Kris finds out by accident that she has a very rare cancer -- she thinks instead that she might have hurt herself during yoga. But no, she has cancer, in the form of several tumors throughout her liver and both lungs.
Because Kris's cancer is so rare, doctors don't have any established way of dealing with it. Her doctor tells her that often in cases like hers they wait for the cancer to make the first move and then respond to it.
It's the absence of medical options that leads Kris to seek healing along other routes. She starts by browsing at an alternative-health exposition:
Like Alice in Cancerland, I felt like I was falling down a new-age rabbit hole. I doubted the cure for cancer was hidden among the crystals, and yet doing nothing felt so disempowering. So I became a full-time healing junkie, willing to try anything.Kris pursues all forms of healing that she stumbles across: new-age approaches like healing massages, Chinese herbs, and chakra cleansing, and then extensive research that leads to a macrobiotic diet followed by fasting and going raw. Along the way, she finds companions in other women dealing with cancer, and the camera follows all of them as they face their trials and seek recovery. Kris also finds love despite feeling, as she says, like "damaged goods."
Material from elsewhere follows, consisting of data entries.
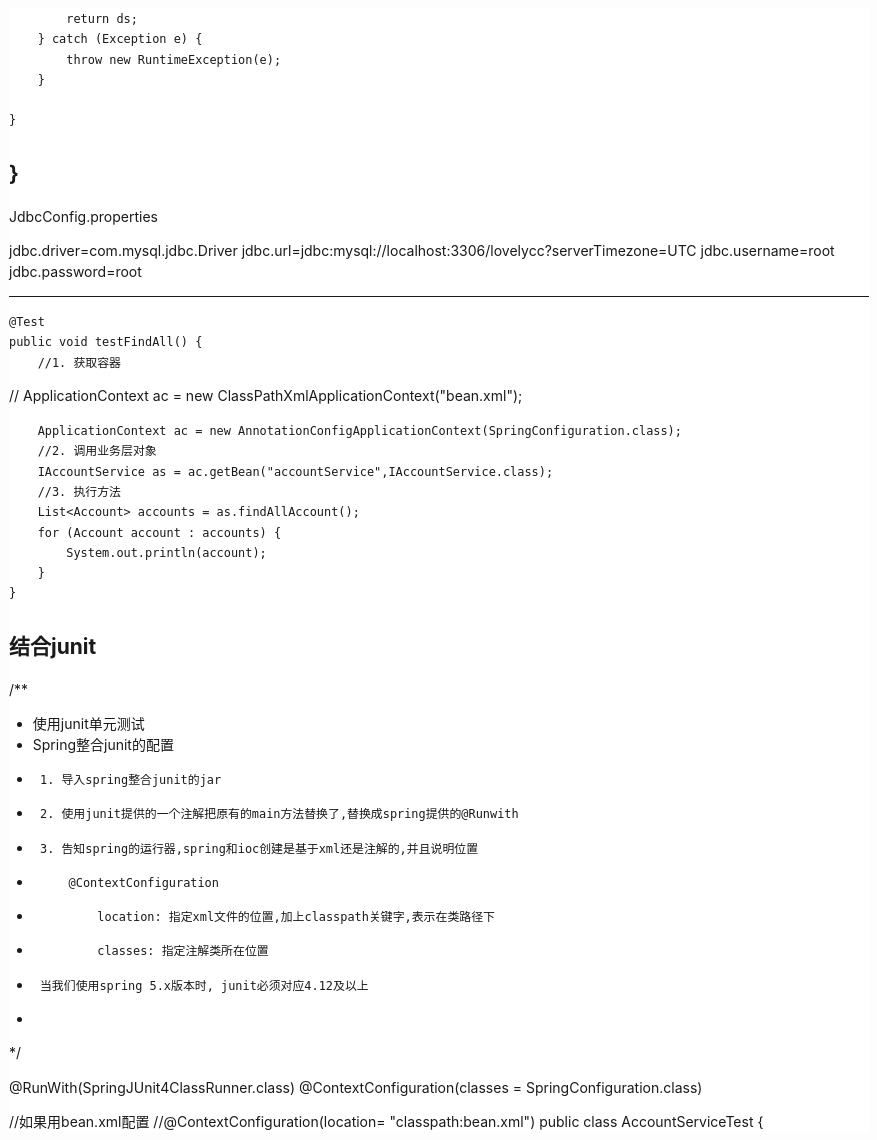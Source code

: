 			return ds;
		} catch (Exception e) {
			throw new RuntimeException(e);
		}

	}
}
------------------------------------------------------------------------------------------------------------------------------------------
JdbcConfig.properties


jdbc.driver=com.mysql.jdbc.Driver
jdbc.url=jdbc:mysql://localhost:3306/lovelycc?serverTimezone=UTC
jdbc.username=root
jdbc.password=root

------------------------------------------------------------------------------------------

	@Test
	public void testFindAll() {
		//1. 获取容器
//		ApplicationContext ac = new ClassPathXmlApplicationContext("bean.xml");

		ApplicationContext ac = new AnnotationConfigApplicationContext(SpringConfiguration.class);
		//2. 调用业务层对象
		IAccountService as = ac.getBean("accountService",IAccountService.class);
		//3. 执行方法
		List<Account> accounts = as.findAllAccount();
		for (Account account : accounts) {
			System.out.println(account);
		}
	}




## 结合junit
 
/**
 * 使用junit单元测试
 *	Spring整合junit的配置
 *		1. 导入spring整合junit的jar
 *		2. 使用junit提供的一个注解把原有的main方法替换了,替换成spring提供的@Runwith
 *		3. 告知spring的运行器,spring和ioc创建是基于xml还是注解的,并且说明位置
 * 			@ContextConfiguration
 * 				location: 指定xml文件的位置,加上classpath关键字,表示在类路径下
 * 				classes: 指定注解类所在位置
 *		当我们使用spring 5.x版本时, junit必须对应4.12及以上
 *		
 */

@RunWith(SpringJUnit4ClassRunner.class)
@ContextConfiguration(classes = SpringConfiguration.class)

//如果用bean.xml配置
//@ContextConfiguration(location= "classpath:bean.xml")
public class AccountServiceTest {
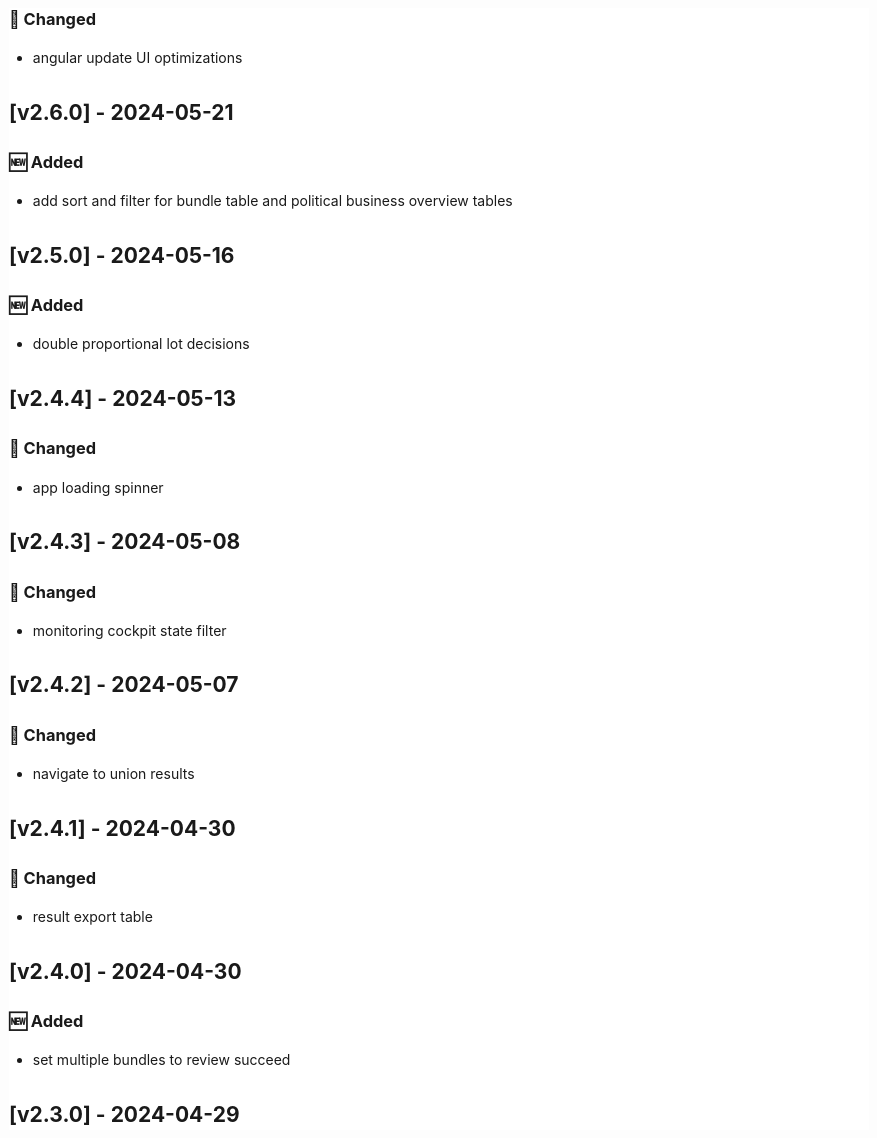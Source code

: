 ### 🔄 Changed

- angular update UI optimizations

## [v2.6.0] - 2024-05-21

### 🆕 Added

- add sort and filter for bundle table and political business overview tables

## [v2.5.0] - 2024-05-16

### 🆕 Added

- double proportional lot decisions

## [v2.4.4] - 2024-05-13

### 🔄 Changed

- app loading spinner

## [v2.4.3] - 2024-05-08

### 🔄 Changed

- monitoring cockpit state filter

## [v2.4.2] - 2024-05-07

### 🔄 Changed

- navigate to union results

## [v2.4.1] - 2024-04-30

### 🔄 Changed

- result export table

## [v2.4.0] - 2024-04-30

### 🆕 Added

- set multiple bundles to review succeed

## [v2.3.0] - 2024-04-29
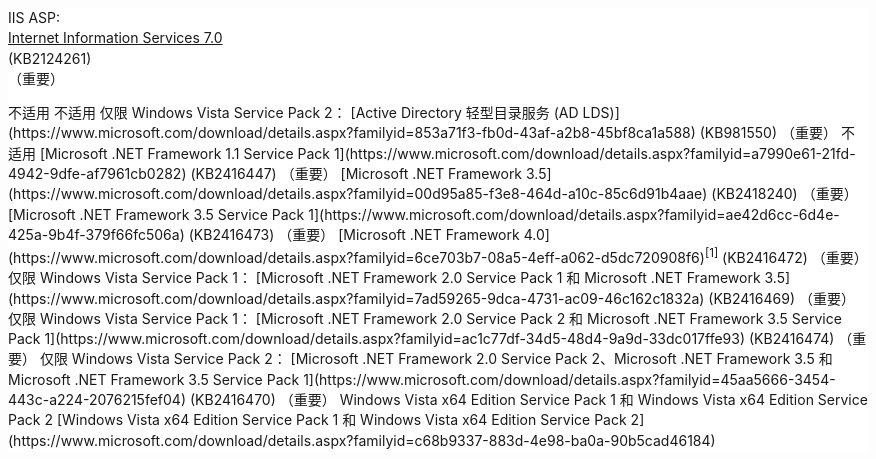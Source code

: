 IIS ASP:  
[Internet Information Services 7.0](https://www.microsoft.com/download/details.aspx?familyid=75059175-9c59-45d5-81ce-09b964640e5f)  
(KB2124261)  
（重要）
</td>
<td style="border:1px solid black;">
不适用
</td>
<td style="border:1px solid black;">
不适用
</td>
<td style="border:1px solid black;">
仅限 Windows Vista Service Pack 2：  
[Active Directory 轻型目录服务 (AD LDS)](https://www.microsoft.com/download/details.aspx?familyid=853a71f3-fb0d-43af-a2b8-45bf8ca1a588)  
(KB981550)  
（重要）
</td>
<td style="border:1px solid black;">
不适用
</td>
<td style="border:1px solid black;">
[Microsoft .NET Framework 1.1 Service Pack 1](https://www.microsoft.com/download/details.aspx?familyid=a7990e61-21fd-4942-9dfe-af7961cb0282)  
(KB2416447)  
（重要）  
[Microsoft .NET Framework 3.5](https://www.microsoft.com/download/details.aspx?familyid=00d95a85-f3e8-464d-a10c-85c6d91b4aae)  
(KB2418240)  
（重要）  
[Microsoft .NET Framework 3.5 Service Pack 1](https://www.microsoft.com/download/details.aspx?familyid=ae42d6cc-6d4e-425a-9b4f-379f66fc506a)  
(KB2416473)  
（重要）  
[Microsoft .NET Framework 4.0](https://www.microsoft.com/download/details.aspx?familyid=6ce703b7-08a5-4eff-a062-d5dc720908f6)<sup>[1]</sup>  
(KB2416472)  
（重要）  
仅限 Windows Vista Service Pack 1：  
[Microsoft .NET Framework 2.0 Service Pack 1 和 Microsoft .NET Framework 3.5](https://www.microsoft.com/download/details.aspx?familyid=7ad59265-9dca-4731-ac09-46c162c1832a)  
(KB2416469)  
（重要）  
仅限 Windows Vista Service Pack 1：  
[Microsoft .NET Framework 2.0 Service Pack 2 和 Microsoft .NET Framework 3.5 Service Pack 1](https://www.microsoft.com/download/details.aspx?familyid=ac1c77df-34d5-48d4-9a9d-33dc017ffe93)  
(KB2416474)  
（重要）  
仅限 Windows Vista Service Pack 2：  
[Microsoft .NET Framework 2.0 Service Pack 2、Microsoft .NET Framework 3.5 和 Microsoft .NET Framework 3.5 Service Pack 1](https://www.microsoft.com/download/details.aspx?familyid=45aa5666-3454-443c-a224-2076215fef04)  
(KB2416470)  
（重要）
</td>
</tr>
<tr>
<td style="border:1px solid black;">
Windows Vista x64 Edition Service Pack 1 和 Windows Vista x64 Edition Service Pack 2
</td>
<td style="border:1px solid black;">
[Windows Vista x64 Edition Service Pack 1 和 Windows Vista x64 Edition Service Pack 2](https://www.microsoft.com/download/details.aspx?familyid=c68b9337-883d-4e98-ba0a-90b5cad46184)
Crazy Sexy Cancer is funny, sad, and brave. It's relatable regardless of the viewer's background. For those of us with chronic diseases, it can be a great friend. Seeing what Kris goes through in pursuit of healing, seeing her cry, seeing her get mad, wrestling with the lack of answers alongside her -- you know you're not alone.
One of my favorite parts of the documentary is when Kris goes back to where she grew up.
If only I could retrace my footsteps, could I find the moment when everything changed? What was the day like? Was it rainy, or was it pretty out? Did I fly too close to the sun? Did I step on too many cracks?Kris goes to a tunnel through which a stream flows, a place where she used to play.
Maybe it was that I drank the water. Maybe it was that I used to lower my little pail down on a little piece of twine and I'd get water and pretend it was my kitchen and I drank it. Maybe this is where cancer came from.These questions of her past -- how did this happen? What did I do wrong? -- sound awfully familiar, like they might be the rhetorical chant of all of us afflicted with some random disease.
Later on, Kris goes to a health institute for several weeks to eat raw and live among others pursuing healing. As we watch her swing on a trapeze -- facing her fear of heights -- she narrates,
In that moment, I realized that all my so-called failures were only in my mind. Cancer wasn't killing me: it was pushing me to live. Maybe my lesson was about patience and acceptance. If I could learn to make peace with my disease, even if it didn't go away, then I could do anything.It's hard for me to express how the core ideas in this documentary resonate with my experience. I often felt like Kris was drawing her words out of my throat. And it felt so good to hear them in someone else's voice.
I won't pretend to know what it's like to have cancer. Chronic pain is a completely different existence. The women in this documentary are optimistic and astoundingly brave and I wish them all health and longevity and happiness.
But I do think there's much to draw on here for people facing any kind of disease. There's hope and humor and a ton of honest emotion, all of which Kris supplies regularly in her blog. Like Kris says, doing nothing about your disease is disempowering. Thankfully, when you can't do anything else, there's always the human bond.